■ **Source information**
▼
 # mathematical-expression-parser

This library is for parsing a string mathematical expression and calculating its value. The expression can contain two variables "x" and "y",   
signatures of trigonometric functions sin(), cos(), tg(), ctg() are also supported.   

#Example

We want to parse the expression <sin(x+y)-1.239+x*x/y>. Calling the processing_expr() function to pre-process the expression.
▲
■ **Task to complete**
Word for word, repeat each entry shown above.

■ **Result of this task**
 # mathematical-expression-parser

This library is for parsing a string mathematical expression and calculating its value. The expression can contain two variables "x" and "y",   
signatures of trigonometric functions sin(), cos(), tg(), ctg() are also supported.   

#Example

We want to parse the expression <sin(x+y)-1.239+x*x/y>. Calling the processing_expr() function to pre-process the expression.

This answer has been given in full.